Se você segue a recomendação padrão de fazer 150 minutos de atividade física por semana, pode ser que esteja apenas "sobrevivendo", e não buscando o máximo de longevidade possível. Um novo estudo com mais de 17.000 adultos traz um alerta importante: o que garante um coração saudável e uma vida longa exige muito mais movimento do que as diretrizes atuais sugerem.
O limite mínimo vs. o alvo ideal
Pesquisadores que analisaram dados de milhares de pessoas no Reino Unido descobriram que o volume de exercício impacta diretamente a longevidade cardiovascular. O estudo utilizou dados de wearables (rastreadores de atividade) e testes de VO2 max — um dos indicadores mais potentes de saúde cardiorrespiratória — para entender o que realmente funciona.
O resultado foi surpreendente. O menor risco cardiovascular não foi encontrado nos 150 minutos semanais recomendados, mas sim em quem praticava entre 560 e 610 minutos de atividade moderada a vigorosa por semana. Isso equivale a cerca de 9 a 10 horas de movimento semanal, ou aproximadamente 80 a 90 minutos por dia.
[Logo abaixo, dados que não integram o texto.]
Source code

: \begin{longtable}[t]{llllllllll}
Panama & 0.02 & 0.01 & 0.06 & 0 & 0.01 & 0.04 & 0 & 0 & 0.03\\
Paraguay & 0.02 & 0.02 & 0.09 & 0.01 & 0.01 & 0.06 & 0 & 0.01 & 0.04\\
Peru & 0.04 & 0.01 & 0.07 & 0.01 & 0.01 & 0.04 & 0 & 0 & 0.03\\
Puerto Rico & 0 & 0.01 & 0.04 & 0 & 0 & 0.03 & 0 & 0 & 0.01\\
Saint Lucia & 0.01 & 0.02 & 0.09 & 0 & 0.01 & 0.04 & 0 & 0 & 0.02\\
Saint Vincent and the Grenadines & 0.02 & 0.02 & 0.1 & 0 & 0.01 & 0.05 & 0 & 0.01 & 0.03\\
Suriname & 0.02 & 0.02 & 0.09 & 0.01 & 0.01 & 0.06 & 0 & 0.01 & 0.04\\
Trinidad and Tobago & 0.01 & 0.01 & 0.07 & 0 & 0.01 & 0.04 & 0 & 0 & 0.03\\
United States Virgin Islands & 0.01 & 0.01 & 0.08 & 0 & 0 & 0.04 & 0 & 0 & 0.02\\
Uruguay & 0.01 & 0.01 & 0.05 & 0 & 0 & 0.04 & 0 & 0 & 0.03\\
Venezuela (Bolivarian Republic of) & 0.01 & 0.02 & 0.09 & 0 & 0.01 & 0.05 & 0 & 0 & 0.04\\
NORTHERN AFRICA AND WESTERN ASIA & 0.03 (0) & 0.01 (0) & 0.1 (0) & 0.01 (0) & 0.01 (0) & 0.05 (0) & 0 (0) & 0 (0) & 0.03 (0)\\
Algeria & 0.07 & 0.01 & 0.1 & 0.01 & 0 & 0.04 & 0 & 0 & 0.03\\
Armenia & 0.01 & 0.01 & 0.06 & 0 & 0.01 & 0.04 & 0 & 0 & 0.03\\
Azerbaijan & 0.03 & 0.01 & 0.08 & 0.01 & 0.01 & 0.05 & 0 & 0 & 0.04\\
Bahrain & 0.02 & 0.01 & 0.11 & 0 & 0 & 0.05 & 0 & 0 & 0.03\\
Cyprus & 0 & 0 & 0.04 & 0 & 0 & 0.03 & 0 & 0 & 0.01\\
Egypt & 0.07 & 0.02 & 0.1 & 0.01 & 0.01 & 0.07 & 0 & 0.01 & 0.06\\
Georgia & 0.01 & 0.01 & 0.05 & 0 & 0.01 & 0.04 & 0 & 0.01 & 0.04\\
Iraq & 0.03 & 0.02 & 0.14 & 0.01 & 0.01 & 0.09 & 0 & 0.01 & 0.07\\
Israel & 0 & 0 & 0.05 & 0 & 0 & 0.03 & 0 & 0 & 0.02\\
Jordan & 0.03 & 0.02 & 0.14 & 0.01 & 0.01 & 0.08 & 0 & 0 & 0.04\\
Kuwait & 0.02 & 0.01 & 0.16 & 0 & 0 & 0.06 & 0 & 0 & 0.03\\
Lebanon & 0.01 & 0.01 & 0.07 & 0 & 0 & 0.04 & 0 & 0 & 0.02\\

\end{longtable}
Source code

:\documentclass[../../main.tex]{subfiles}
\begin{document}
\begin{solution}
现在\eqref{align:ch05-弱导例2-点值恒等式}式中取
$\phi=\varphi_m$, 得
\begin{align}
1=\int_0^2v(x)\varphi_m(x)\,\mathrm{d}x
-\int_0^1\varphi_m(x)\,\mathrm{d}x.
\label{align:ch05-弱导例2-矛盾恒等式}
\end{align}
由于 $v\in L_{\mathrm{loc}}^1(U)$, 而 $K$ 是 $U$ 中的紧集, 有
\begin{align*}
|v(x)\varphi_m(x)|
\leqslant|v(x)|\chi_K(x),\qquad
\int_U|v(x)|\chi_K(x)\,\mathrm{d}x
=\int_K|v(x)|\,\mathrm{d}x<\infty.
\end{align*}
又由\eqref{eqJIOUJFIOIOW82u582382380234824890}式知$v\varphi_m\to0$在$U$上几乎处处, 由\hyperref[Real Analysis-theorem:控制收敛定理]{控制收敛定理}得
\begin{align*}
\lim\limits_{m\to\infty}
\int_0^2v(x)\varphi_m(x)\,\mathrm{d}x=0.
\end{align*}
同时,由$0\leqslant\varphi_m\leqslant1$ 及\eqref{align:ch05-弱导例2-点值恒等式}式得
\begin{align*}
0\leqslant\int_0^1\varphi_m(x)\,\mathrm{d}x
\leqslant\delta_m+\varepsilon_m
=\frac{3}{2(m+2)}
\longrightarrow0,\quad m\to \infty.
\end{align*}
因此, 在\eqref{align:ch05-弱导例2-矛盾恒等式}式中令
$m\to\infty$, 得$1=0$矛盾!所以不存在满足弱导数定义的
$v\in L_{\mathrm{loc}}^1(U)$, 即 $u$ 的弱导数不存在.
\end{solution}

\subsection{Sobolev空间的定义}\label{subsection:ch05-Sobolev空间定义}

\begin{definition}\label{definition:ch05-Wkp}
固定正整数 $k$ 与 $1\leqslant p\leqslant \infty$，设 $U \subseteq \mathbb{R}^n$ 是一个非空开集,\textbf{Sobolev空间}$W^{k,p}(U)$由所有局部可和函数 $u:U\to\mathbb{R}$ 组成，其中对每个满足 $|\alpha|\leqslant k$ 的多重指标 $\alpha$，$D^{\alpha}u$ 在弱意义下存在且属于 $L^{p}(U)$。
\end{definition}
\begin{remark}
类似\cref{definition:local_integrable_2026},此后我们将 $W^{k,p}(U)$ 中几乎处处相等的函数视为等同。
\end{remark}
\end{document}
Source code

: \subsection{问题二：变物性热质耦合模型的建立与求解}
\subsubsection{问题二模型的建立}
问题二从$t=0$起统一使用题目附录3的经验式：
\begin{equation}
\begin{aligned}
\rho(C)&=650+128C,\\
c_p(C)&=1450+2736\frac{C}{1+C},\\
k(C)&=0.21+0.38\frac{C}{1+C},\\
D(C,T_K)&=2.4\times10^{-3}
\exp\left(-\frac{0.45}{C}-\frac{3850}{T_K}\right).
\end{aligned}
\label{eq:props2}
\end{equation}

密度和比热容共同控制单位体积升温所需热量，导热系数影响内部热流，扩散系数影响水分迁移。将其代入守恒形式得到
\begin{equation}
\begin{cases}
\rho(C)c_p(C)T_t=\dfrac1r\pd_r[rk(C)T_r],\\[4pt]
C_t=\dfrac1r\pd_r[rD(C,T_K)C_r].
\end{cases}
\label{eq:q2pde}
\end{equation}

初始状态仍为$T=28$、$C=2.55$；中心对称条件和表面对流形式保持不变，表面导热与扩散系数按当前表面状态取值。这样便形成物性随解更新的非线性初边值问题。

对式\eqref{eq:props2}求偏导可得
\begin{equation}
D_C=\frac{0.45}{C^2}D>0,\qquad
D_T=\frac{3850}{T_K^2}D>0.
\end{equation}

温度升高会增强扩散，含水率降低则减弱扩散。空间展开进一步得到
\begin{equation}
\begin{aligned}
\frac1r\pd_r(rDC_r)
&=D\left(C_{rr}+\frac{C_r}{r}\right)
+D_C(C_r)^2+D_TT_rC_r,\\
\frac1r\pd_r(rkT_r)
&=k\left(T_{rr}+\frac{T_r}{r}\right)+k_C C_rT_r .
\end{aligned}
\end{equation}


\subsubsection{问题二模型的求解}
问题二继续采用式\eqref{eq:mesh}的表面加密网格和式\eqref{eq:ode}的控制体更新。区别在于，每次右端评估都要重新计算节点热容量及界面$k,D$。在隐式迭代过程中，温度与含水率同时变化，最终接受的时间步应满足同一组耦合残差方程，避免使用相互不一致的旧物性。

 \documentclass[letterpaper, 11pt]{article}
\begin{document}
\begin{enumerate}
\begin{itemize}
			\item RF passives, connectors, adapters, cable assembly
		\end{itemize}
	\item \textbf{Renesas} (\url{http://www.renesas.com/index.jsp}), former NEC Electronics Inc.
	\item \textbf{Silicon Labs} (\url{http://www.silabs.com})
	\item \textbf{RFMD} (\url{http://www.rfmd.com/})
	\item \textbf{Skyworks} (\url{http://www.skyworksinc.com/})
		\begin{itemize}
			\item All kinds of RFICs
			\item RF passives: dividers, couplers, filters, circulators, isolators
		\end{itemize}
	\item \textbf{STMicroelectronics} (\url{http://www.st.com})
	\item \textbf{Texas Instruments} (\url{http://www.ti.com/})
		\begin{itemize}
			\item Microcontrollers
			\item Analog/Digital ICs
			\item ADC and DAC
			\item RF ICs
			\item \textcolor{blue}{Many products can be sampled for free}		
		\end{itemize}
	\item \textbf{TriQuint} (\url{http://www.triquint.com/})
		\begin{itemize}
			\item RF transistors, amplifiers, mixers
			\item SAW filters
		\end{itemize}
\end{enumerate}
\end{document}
Para quem já está em movimento, a comparação é clara: indivíduos nessa faixa de atividade apresentaram um risco cardiovascular 30% menor do que os menos ativos. A conclusão dos cientistas é que as diretrizes atuais podem servir como um limite mínimo de sobrevivência, mas não como o alvo ideal para quem busca maximizar o healthspan (tempo de vida com saúde).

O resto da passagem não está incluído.